Data-Driven Policy Mapping for Safe RL-based Energy Management Systems
This addresses energy management challenges for building operators by offering a scalable and safe solution, though it is incremental as it combines existing techniques like clustering and forecasting with RL.
The paper tackles the problem of scalable and safe energy management in buildings by proposing a reinforcement learning-based system that clusters load profiles, forecasts future states, and uses action masking, resulting in up to 15% cost reduction and stable performance for new buildings without retraining.

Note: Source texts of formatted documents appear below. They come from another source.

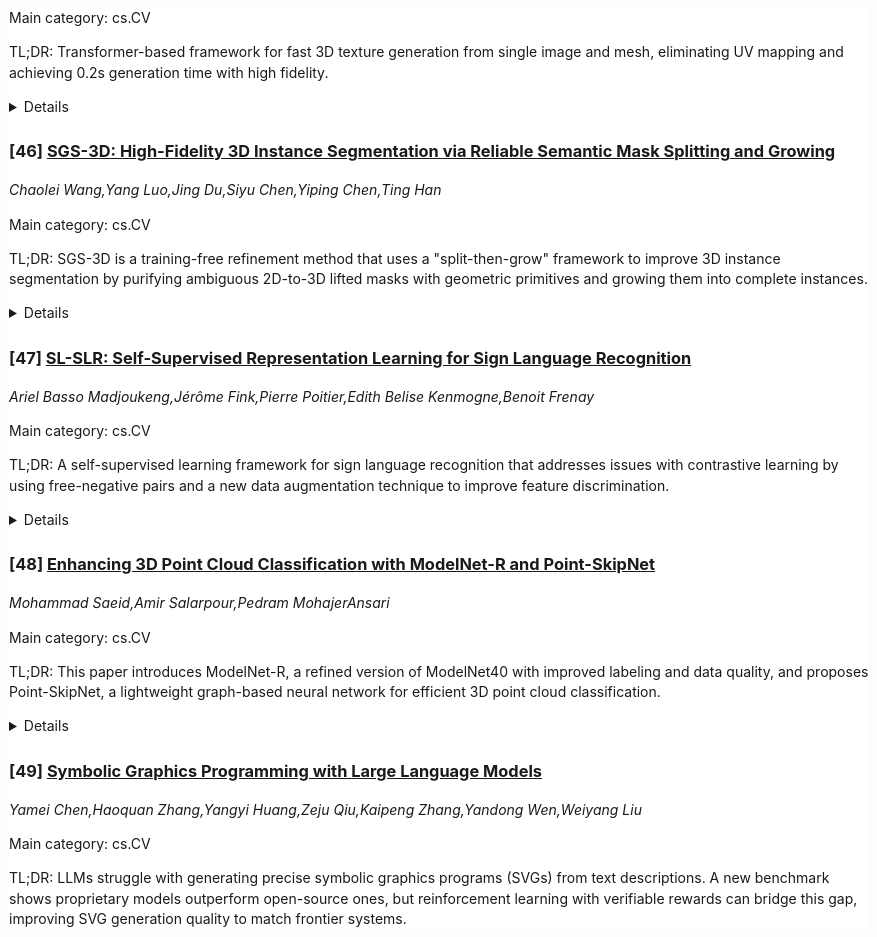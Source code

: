 Main category: cs.CV

TL;DR: Transformer-based framework for fast 3D texture generation from single image and mesh, eliminating UV mapping and achieving 0.2s generation time with high fidelity.


<details><summary>Details</summary></details>


### [46] [SGS-3D: High-Fidelity 3D Instance Segmentation via Reliable Semantic Mask Splitting and Growing](https://arxiv.org/abs/2509.05144)
*Chaolei Wang,Yang Luo,Jing Du,Siyu Chen,Yiping Chen,Ting Han*

Main category: cs.CV

TL;DR: SGS-3D is a training-free refinement method that uses a "split-then-grow" framework to improve 3D instance segmentation by purifying ambiguous 2D-to-3D lifted masks with geometric primitives and growing them into complete instances.


<details><summary>Details</summary></details>


### [47] [SL-SLR: Self-Supervised Representation Learning for Sign Language Recognition](https://arxiv.org/abs/2509.05188)
*Ariel Basso Madjoukeng,Jérôme Fink,Pierre Poitier,Edith Belise Kenmogne,Benoit Frenay*

Main category: cs.CV

TL;DR: A self-supervised learning framework for sign language recognition that addresses issues with contrastive learning by using free-negative pairs and a new data augmentation technique to improve feature discrimination.


<details><summary>Details</summary></details>


### [48] [Enhancing 3D Point Cloud Classification with ModelNet-R and Point-SkipNet](https://arxiv.org/abs/2509.05198)
*Mohammad Saeid,Amir Salarpour,Pedram MohajerAnsari*

Main category: cs.CV

TL;DR: This paper introduces ModelNet-R, a refined version of ModelNet40 with improved labeling and data quality, and proposes Point-SkipNet, a lightweight graph-based neural network for efficient 3D point cloud classification.


<details><summary>Details</summary></details>


### [49] [Symbolic Graphics Programming with Large Language Models](https://arxiv.org/abs/2509.05208)
*Yamei Chen,Haoquan Zhang,Yangyi Huang,Zeju Qiu,Kaipeng Zhang,Yandong Wen,Weiyang Liu*

Main category: cs.CV

TL;DR: LLMs struggle with generating precise symbolic graphics programs (SVGs) from text descriptions. A new benchmark shows proprietary models outperform open-source ones, but reinforcement learning with verifiable rewards can bridge this gap, improving SVG generation quality to match frontier systems.
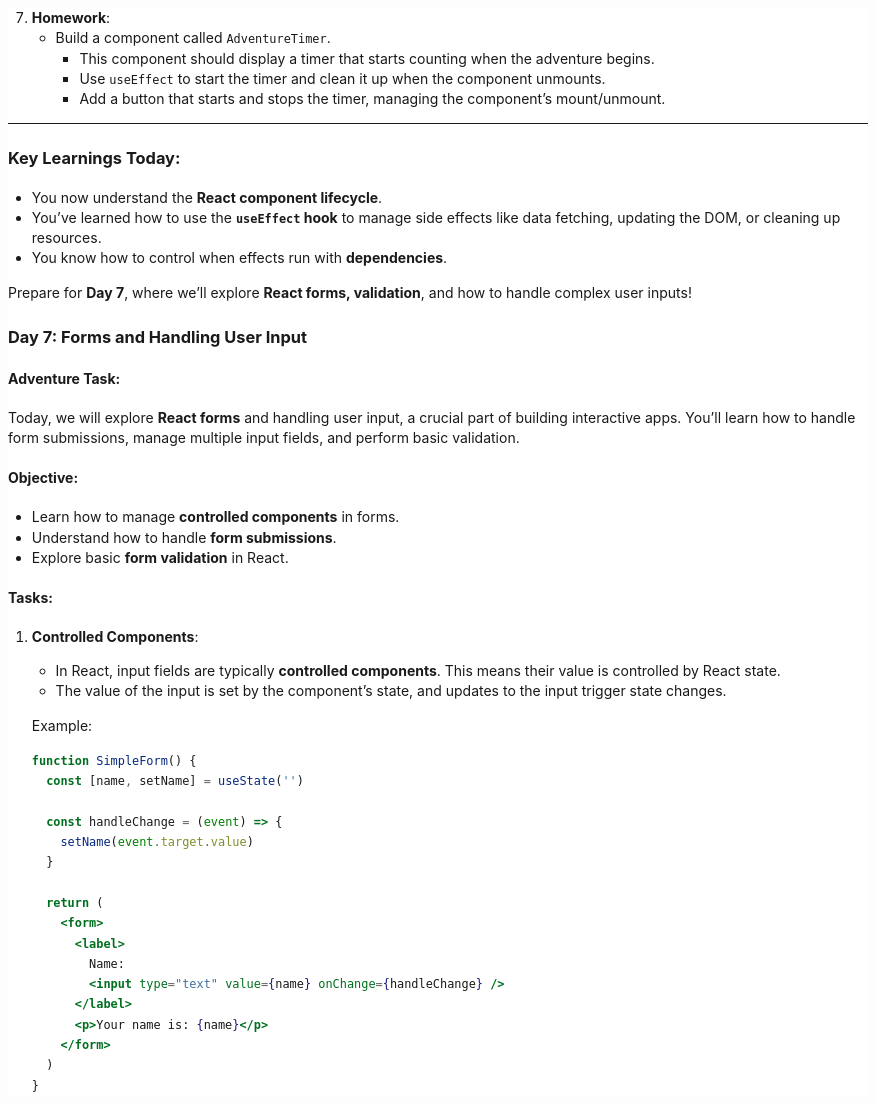 7. **Homework**:
   - Build a component called `AdventureTimer`.
     - This component should display a timer that starts counting when the adventure begins.
     - Use `useEffect` to start the timer and clean it up when the component unmounts.
     - Add a button that starts and stops the timer, managing the component’s mount/unmount.

---

### **Key Learnings Today:**

- You now understand the **React component lifecycle**.
- You’ve learned how to use the **`useEffect` hook** to manage side effects like data fetching, updating the DOM, or cleaning up resources.
- You know how to control when effects run with **dependencies**.

Prepare for **Day 7**, where we’ll explore **React forms, validation**, and how to handle complex user inputs!

### Day 7: **Forms and Handling User Input**

#### Adventure Task:

Today, we will explore **React forms** and handling user input, a crucial part of building interactive apps. You’ll learn how to handle form submissions, manage multiple input fields, and perform basic validation.

#### Objective:

- Learn how to manage **controlled components** in forms.
- Understand how to handle **form submissions**.
- Explore basic **form validation** in React.

#### Tasks:

1. **Controlled Components**:

   - In React, input fields are typically **controlled components**. This means their value is controlled by React state.
   - The value of the input is set by the component’s state, and updates to the input trigger state changes.

   Example:

   ```jsx
   function SimpleForm() {
     const [name, setName] = useState('')

     const handleChange = (event) => {
       setName(event.target.value)
     }

     return (
       <form>
         <label>
           Name:
           <input type="text" value={name} onChange={handleChange} />
         </label>
         <p>Your name is: {name}</p>
       </form>
     )
   }
   ```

Increasing global energy demand and renewable integration complexity have placed buildings at the center of sustainable energy management. We present a three-step reinforcement learning(RL)-based Building Energy Management System (BEMS) that combines clustering, forecasting, and constrained policy learning to address scalability, adaptability, and safety challenges. First, we cluster non-shiftable load profiles to identify common consumption patterns, enabling policy generalization and transfer without retraining for each new building. Next, we integrate an LSTM based forecasting module to anticipate future states, improving the RL agents' responsiveness to dynamic conditions. Lastly, domain-informed action masking ensures safe exploration and operation, preventing harmful decisions. Evaluated on real-world data, our approach reduces operating costs by up to 15% for certain building types, maintains stable environmental performance, and quickly classifies and optimizes new buildings with limited data. It also adapts to stochastic tariff changes without retraining. Overall, this framework delivers scalable, robust, and cost-effective building energy management.